Heinous, Atrocious, and Cruel: Apprendi, Indeterminate Sentencing, and the Meaning of Punishment

By: W. David Ball

Under Apprendi v. New Jersey, any fact that increases an offender’s maximum punishment must be found by a jury beyond a reasonable doubt. The Apprendi literature has focused on the allocation of power between judge and jury, ignoring entirely the role of the parole board in indeterminate sentences—that is, sentences which terminate in discretionary parole release. In an indeterminate sentence, a judge makes a pronouncement about the length of the prescriptive sentence to be imposed, but the parole board decides the actual sentence that is, in fact, imposed. In this Article, I explore the Apprendi ramifications of indeterminate sentencing. In states where a prisoner is presumptively entitled to parole release, the denial of parole increases the maximum punishment without a jury finding the relevant facts beyond a reasonable doubt. In California specifically, the parole board can transform parole eligible offenses into parole ineligible offenses based on its own findings of fact about the crime, even when these findings contradict the jury’s. A purely mechanical reading of Apprendi would require jury findings of fact for all components of the parole release decision. I argue for a reading of the Apprendi rule more consonant with Justice Stevens’s Apprendi opinion itself, where the jury’s power comes from its role as the retributive conscience of the community.
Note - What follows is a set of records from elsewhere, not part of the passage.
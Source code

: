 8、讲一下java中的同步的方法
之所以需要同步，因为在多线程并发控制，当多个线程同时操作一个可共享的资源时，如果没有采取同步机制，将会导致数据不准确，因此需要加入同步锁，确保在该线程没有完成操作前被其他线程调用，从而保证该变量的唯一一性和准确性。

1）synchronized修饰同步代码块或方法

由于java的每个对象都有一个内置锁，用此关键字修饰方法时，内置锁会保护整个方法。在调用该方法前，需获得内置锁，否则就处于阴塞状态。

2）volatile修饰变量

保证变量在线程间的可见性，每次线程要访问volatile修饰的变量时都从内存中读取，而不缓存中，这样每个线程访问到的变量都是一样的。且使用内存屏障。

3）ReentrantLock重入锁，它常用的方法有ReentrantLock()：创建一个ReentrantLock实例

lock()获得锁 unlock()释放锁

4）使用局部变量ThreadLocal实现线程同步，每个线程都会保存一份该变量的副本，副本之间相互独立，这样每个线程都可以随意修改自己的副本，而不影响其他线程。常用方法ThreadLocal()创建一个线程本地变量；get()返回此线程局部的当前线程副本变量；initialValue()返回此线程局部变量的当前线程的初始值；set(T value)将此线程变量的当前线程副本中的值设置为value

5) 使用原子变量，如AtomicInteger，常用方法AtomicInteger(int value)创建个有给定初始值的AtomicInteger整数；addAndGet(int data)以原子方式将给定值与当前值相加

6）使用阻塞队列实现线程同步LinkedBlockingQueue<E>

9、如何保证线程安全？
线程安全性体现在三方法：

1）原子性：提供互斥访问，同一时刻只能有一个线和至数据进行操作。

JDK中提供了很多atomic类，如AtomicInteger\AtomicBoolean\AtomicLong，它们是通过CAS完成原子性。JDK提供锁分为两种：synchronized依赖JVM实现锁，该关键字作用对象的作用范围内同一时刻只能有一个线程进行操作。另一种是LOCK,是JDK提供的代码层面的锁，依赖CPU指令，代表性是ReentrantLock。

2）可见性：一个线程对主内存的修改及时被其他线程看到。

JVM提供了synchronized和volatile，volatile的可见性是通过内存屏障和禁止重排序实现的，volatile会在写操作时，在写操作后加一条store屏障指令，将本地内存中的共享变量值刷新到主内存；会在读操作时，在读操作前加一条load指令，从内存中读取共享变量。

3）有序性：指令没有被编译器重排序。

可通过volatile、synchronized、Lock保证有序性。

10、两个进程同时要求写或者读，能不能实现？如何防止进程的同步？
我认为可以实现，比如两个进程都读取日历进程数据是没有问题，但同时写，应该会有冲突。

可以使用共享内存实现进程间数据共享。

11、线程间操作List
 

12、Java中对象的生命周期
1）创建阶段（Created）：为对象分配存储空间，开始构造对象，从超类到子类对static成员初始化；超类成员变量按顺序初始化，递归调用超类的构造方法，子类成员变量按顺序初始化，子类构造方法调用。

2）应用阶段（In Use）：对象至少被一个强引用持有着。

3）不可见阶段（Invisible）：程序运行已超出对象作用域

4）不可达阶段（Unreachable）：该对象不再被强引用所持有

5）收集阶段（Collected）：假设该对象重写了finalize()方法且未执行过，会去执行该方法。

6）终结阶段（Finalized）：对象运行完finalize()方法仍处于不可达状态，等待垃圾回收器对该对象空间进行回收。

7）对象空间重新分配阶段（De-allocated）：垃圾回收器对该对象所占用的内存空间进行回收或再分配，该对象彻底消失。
Because indeterminate sentences combine retributive and rehabilitative components, they delineate where—and, more importantly, why—the Apprendi jury right applies to some facts and not to others. Exploring Apprendi in this context restores needed coherence to the doctrine, illustrating larger issues about the punitive and rehabilitative aspects of sentencing as well as the judicial and executive limits of punishment.